The stretch wanted below opens at the line containing "Rename a container" and closes at the line containing "Cloudflare Dynamic DNS". Please return it exactly, with no other lines.

• _Data under study_
──────────────────────────────

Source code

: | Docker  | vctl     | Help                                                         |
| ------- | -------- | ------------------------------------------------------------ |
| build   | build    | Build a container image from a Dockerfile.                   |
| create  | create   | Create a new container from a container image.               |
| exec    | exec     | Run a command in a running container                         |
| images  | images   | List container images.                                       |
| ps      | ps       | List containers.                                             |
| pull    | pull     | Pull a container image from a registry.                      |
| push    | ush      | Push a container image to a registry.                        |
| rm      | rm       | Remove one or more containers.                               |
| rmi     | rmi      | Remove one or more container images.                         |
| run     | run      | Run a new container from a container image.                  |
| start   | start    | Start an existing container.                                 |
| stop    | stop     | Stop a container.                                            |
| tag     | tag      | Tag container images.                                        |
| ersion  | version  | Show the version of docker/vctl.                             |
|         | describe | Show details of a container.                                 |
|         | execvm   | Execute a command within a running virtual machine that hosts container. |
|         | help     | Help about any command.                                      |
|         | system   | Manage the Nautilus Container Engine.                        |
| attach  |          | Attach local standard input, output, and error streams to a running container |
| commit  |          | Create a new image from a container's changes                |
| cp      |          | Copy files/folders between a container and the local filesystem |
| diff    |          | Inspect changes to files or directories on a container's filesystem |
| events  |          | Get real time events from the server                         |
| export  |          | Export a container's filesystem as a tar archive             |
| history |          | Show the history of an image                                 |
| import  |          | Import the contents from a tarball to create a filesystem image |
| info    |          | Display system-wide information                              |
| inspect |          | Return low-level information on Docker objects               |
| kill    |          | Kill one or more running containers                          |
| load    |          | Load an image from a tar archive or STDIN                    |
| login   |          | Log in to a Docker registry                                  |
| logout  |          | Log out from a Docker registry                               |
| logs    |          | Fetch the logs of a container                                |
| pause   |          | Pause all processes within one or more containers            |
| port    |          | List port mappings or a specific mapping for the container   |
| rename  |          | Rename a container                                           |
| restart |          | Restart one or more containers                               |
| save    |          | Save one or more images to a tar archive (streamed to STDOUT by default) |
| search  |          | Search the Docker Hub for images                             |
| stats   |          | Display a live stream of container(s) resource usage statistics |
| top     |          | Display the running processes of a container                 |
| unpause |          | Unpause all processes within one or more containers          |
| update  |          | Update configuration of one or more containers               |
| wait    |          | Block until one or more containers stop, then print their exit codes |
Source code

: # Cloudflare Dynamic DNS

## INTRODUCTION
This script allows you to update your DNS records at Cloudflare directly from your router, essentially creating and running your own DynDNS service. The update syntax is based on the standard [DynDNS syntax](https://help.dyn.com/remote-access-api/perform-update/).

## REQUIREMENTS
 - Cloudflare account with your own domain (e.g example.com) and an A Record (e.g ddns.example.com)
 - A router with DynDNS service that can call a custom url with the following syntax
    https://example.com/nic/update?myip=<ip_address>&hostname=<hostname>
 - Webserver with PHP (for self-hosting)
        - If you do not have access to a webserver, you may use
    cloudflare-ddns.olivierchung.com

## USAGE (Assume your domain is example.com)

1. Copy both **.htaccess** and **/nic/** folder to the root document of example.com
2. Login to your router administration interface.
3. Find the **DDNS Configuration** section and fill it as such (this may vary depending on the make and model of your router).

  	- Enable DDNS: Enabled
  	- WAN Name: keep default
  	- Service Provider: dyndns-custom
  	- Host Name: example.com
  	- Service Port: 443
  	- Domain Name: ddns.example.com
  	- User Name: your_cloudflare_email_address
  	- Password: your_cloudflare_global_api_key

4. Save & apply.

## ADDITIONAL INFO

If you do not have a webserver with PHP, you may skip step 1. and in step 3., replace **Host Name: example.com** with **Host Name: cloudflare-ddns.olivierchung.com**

──────────────────────────────

• _Expected answer_
| rename  |          | Rename a container                                           |
| restart |          | Restart one or more containers                               |
| save    |          | Save one or more images to a tar archive (streamed to STDOUT by default) |
| search  |          | Search the Docker Hub for images                             |
| stats   |          | Display a live stream of container(s) resource usage statistics |
| top     |          | Display the running processes of a container                 |
| unpause |          | Unpause all processes within one or more containers          |
| update  |          | Update configuration of one or more containers               |
| wait    |          | Block until one or more containers stop, then print their exit codes |
Source code

: # Cloudflare Dynamic DNS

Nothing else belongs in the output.